Ketika smartphone 5G diluncurkan tahun depan, mereka akan membawa gelombang peningkatan seperti akses internet yang lebih cepat dan batas data yang lebih besar. Sayangnya, mereka juga memiliki satu kelemahan utama. Sebagian besar ponsel yang diluncurkan dengan kemampuan 5G akan dikunci ke operator tertentu.

Saat berbicara dengan PC Mag, Gordon Mansfield, wakil presiden jaringan radio dan rancangan perangkat AT & T, menjelaskan bahwa kunci itu disebabkan oleh batas teknologi, bukan keinginan yang jelas dari operator seluler.

“Itu bukan karena tidak ada keinginan dan kami tidak ingin memiliki kompatibilitas silang,” kata Mansfield. ”Hanya saja tidak ada yang tahu cara menjejalkan 28GHz 5G yang digunakan Verizon dan T-Mobile, serta AT & T 39GHz 5G, ke dalam satu kotak. Dan sementara T-Mobile dan Verizon menggunakan pita 28GHz yang serupa, T-Mobile juga menempatkan 5G pada band 600MHz, yang Verizon tidak. ”

Meskipun berita ini pasti mengecewakan bagi sebagian orang, itu juga bukan tanpa preseden. Ketika perangkat 4G diluncurkan, banyak dari telepon-telepon awal itu dikunci ke mana pun operator asal Anda membeli telepon. Jika Anda memang harus memiliki ponsel yang tidak terkunci, maka Anda sebaiknya memasang perangkat 4G dan menunggu hingga teknologi di belakang 5G lebih matang.

Untungnya, Mansfield tidak berpikir bahwa proses pematangan akan memakan waktu lama.
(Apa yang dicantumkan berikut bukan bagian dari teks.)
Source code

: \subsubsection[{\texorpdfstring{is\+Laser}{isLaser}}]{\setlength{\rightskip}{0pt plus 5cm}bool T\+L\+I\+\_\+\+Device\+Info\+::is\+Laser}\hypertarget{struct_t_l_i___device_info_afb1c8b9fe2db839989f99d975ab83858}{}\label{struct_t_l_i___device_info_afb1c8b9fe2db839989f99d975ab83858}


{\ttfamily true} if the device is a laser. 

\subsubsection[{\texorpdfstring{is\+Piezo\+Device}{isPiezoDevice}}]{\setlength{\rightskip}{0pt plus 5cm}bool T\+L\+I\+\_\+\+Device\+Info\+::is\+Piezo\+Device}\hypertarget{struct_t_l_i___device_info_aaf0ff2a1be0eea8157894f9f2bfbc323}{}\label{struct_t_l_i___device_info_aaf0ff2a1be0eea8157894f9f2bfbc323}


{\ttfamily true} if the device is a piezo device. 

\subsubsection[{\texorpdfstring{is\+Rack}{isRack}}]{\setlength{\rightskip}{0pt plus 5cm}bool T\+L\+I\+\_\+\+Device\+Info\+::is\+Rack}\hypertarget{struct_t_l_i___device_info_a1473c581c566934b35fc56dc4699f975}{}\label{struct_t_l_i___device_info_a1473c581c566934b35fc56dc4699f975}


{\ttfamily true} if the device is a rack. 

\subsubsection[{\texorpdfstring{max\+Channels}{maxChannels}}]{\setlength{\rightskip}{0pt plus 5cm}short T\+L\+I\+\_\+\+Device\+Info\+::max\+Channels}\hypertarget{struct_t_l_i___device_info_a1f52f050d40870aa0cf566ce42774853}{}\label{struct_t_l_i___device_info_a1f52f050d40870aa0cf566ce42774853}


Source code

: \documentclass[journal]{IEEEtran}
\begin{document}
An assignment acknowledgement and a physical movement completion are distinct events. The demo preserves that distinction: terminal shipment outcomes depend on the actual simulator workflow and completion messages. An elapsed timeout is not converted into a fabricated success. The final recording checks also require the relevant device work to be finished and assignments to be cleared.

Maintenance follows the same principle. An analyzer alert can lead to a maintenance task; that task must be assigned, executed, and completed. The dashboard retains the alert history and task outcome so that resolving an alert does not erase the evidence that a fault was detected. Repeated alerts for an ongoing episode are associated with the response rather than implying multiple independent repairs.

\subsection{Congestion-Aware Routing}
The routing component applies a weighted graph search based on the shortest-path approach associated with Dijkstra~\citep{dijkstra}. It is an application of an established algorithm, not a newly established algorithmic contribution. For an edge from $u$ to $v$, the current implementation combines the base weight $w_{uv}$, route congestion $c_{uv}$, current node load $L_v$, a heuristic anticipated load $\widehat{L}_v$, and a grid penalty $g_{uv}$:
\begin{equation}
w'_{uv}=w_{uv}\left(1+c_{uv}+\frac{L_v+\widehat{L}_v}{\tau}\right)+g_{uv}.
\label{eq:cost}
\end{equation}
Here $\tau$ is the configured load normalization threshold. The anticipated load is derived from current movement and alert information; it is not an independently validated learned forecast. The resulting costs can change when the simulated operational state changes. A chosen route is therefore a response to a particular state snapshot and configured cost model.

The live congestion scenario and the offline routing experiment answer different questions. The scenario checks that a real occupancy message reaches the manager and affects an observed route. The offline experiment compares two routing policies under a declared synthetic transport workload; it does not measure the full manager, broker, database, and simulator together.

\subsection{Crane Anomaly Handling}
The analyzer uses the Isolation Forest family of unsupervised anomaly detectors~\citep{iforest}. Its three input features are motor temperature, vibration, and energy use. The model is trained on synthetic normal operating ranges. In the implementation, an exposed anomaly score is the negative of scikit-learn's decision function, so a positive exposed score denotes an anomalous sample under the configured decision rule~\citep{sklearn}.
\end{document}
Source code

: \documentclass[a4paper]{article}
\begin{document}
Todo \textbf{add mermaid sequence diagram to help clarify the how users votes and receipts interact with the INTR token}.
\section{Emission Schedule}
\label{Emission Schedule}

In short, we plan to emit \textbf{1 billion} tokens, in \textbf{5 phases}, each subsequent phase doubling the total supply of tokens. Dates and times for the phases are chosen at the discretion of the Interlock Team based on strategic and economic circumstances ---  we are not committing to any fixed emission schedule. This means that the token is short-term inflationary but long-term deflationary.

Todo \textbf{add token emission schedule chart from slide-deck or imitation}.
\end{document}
Meskipun dia tidak memberikan jangka waktu tertentu, dia mengatakan bahwa AT & T berencana meluncurkan 5G sekitar tahun 2018.

Keempat operator utama AS merencanakan untuk memiliki jaringan 5G mereka dan berjalan baik tahun ini atau di awal tahun 2019, tetapi sejauh ini, kami tidak memiliki tanggal peluncuran yang pasti untuk generasi pertama smartphone dan tablet 5G.

Jika Anda ingin mendapatkan perangkat 5G, Anda harus membuat beberapa keputusan mengenai operator mana yang ingin Anda gunakan. Sementara kontak dan biaya merupakan bagian dari persamaan, perlu dicatat bahwa frekuensi yang digunakan oleh operator yang berbeda dapat mempengaruhi jenis ponsel yang ditawarkan. Misalnya, Mansfield mengklaim bahwa penggunaan frekuensi tinggi oleh AT & T akan memungkinkannya untuk mendukung perangkat yang lebih kecil daripada beberapa pesaing.